As a business owner particularly when you are starting out, ‘constructive criticism’ is something that you get in spades. Some of the criticism is great, it tells you things about yourself and your company that you didn’t know. Other times it can feel like a direct attack, so how do you know the difference and how do you find the silver lining?
Consider the source
Sometimes the criticism comes from a good place, sometimes meant with only the purest intentions and other times it is meant specifically to derail your efforts. The trick is being able to decipher which situation is which. If you are speaking to someone who is giving you the pros and cons, it’s safe to give the criticism some objective attention. If the advice is framed like a personal attack, ‘you don’t really have an idea here’ or ‘this is terrible’ I think it’s safe to take the criticism with a grain of salt. Sometimes your constructive criticism is more about the giver’s insecurities than your lack of focus.
Forget the delivery and hear the message
As hard as it is to get around tone and delivery, sometimes there is such a huge message in the criticism. The thing about cheerleaders is that they don’t always tell us what we are doing wrong and when you’re running a business, you need someone who will call you on the carpet. I have a few, they all deliver criticism in a different way but the bottom line is that when I make a bad decision or behave badly they call me on it. Personal dislike or a rude delivery often hide the message, but sometimes the only person that will tell you the truth is the person who doesn’t care if your feelings will get hurt.
Forget your insecurities
The biggest problem that business owners face when receiving criticism is that it always feels like a personal attack. That feeling stems from the fact that we have a never ending belief that we are not good enough to run this business and that feeling is always at odds with the required insanely optimistic nature of many entrepreneurs. Criticism is just that, criticism. Sometimes it helps, sometimes it doesn’t. The trick is knowing that you are good enough to be successful.
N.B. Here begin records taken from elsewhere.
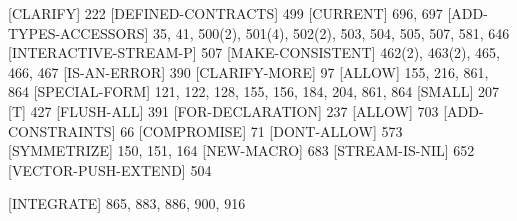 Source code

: [CLARIFY] {\footnotesize 222}
[DEFINED-CONTRACTS] {\footnotesize 499}
[CURRENT] {\footnotesize 696, 697}
[ADD-TYPES-ACCESSORS] {\footnotesize 35, 41, 500(2), 501(4), 502(2), 503, 504, 505, 
                507, 581, 646}
[INTERACTIVE-STREAM-P] {\footnotesize 507}
[MAKE-CONSISTENT] {\footnotesize 462(2), 463(2), 465, 466, 467}
[IS-AN-ERROR] {\footnotesize 390}
[CLARIFY-MORE] {\footnotesize 97}
[ALLOW] {\footnotesize 155, 216, 861, 864}
[SPECIAL-FORM] {\footnotesize 121, 122, 128, 155, 156, 184, 204, 861, 864}
[SMALL] {\footnotesize 207}
[T] {\footnotesize 427}
[FLUSH-ALL] {\footnotesize 391}
[FOR-DECLARATION] {\footnotesize 237}
[ALLOW] {\footnotesize 703}
[ADD-CONSTRAINTS] {\footnotesize 66}
[COMPROMISE] {\footnotesize 71}
[DONT-ALLOW] {\footnotesize 573}
[SYMMETRIZE] {\footnotesize 150, 151, 164}
[NEW-MACRO] {\footnotesize 683}
[STREAM-IS-NIL] {\footnotesize 652}
[VECTOR-PUSH-EXTEND] {\footnotesize 504}


[INTEGRATE] {\footnotesize 865, 883, 886, 900, 916}

\endlist
\endgroup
Aside from the new age feeling of this post, I believe that criticism is valuable in whatever form you receive it. You are building an empire and that means that you have to surround yourself with people who will take you to the next level, and those people are not going to tell you what you want to hear.
Jim Nico says
Leona
Thank you for your interesting insights which got me thinking. For my part, and I know you know this, I can accept criticism if there really is a nugget of practical wisdom. I think the most important part of criticism is based on the end result and whether this information really helped. If my next steps in business are more refined because of what somebody taught me I am always grateful.